# Malen wie mit Wasserfarbe



## Banane (22. Oktober 2007)

Moinsen,

ich habe mir jetzt ein Grafiktablet besorgt (ausgeliehen) und spiele gerade so ein wenig rum mit Photoshop CS 2 und frage mich ob es soetwas gibt wie Wasserfarben.
Mein Ziel ist es wenn man öfter über eine Stelle malt wird diese Stelle dunkler (ohne das man den stift neu ansetzen muss) oder wenn man mit Gelb über einen Blauen Strich fährt das dieser Grün wird ist so etwas möglich ?

Das er je nach Druck die stärke ändert gefällt mir nicht wirklich und ist auch nicht das was ich gerne haben möchte.

Danke schonmal im vorraus, die suche hat mir leider keine antwort gebracht 

mfg


----------



## Michael Aringer (23. Oktober 2007)

Hi,

die Stärkenänderung kann man in Photoshop bei den Pinseleigenschaften auch abschalten.

Was das Malen mit Aquarell betrifft, so kann ich da Corel Painter empfehlen.
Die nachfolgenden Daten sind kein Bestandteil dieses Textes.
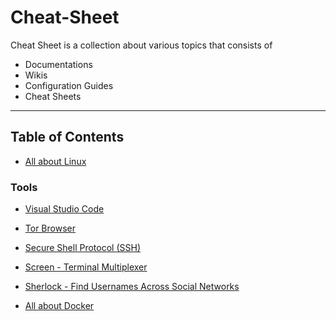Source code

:# Cheat-Sheet

Cheat Sheet is a collection about various topics that consists of

- Documentations
- Wikis
- Configuration Guides
- Cheat Sheets

---

## Table of Contents

- [All about Linux](linux/README.md)

### Tools

- [Visual Studio Code](linux/tools.md/#visual-studio-code)
- [Tor Browser](linux/tools.md#tor-browser)
- [Secure Shell Protocol (SSH)](linux/tools.md#secure-shell-protocol-ssh)
- [Screen - Terminal Multiplexer](linux/tools.md#screen)
- [Sherlock - Find Usernames Across Social Networks](linux/tools.md#sherlock)

- [All about Docker](docker/README.md)
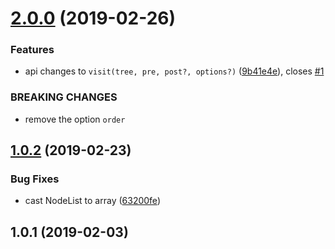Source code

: <a name="2.0.0"></a>
# [2.0.0](https://github.com/imcuttle/visit-tree/compare/v1.0.2...v2.0.0) (2019-02-26)


### Features

* api changes to `visit(tree, pre, post?, options?)` ([9b41e4e](https://github.com/imcuttle/visit-tree/commit/9b41e4e)), closes [#1](https://github.com/imcuttle/visit-tree/issues/1)


### BREAKING CHANGES

* remove the option `order`



<a name="1.0.2"></a>
## [1.0.2](https://github.com/imcuttle/visit-tree/compare/v1.0.1...v1.0.2) (2019-02-23)


### Bug Fixes

* cast NodeList to array ([63200fe](https://github.com/imcuttle/visit-tree/commit/63200fe))



<a name="1.0.1"></a>
## 1.0.1 (2019-02-03)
Wenn es weniger realistisch sein kann dann könnte dieser Link vielleicht weiterhelfen.

Servus, Michael


----------



## BSE Royal (23. Oktober 2007)

Was das "öfter über eine Stelle malen betrifft:

Aktiviere in den Pinseloptionen das Airbrushsymbol und stelle den Wert für "Fluss" wie gewünscht ein. Je höher der Wert, desto schneller flieeßt die Farbe bis zum Maximalauftrag.

lg, Philip


----------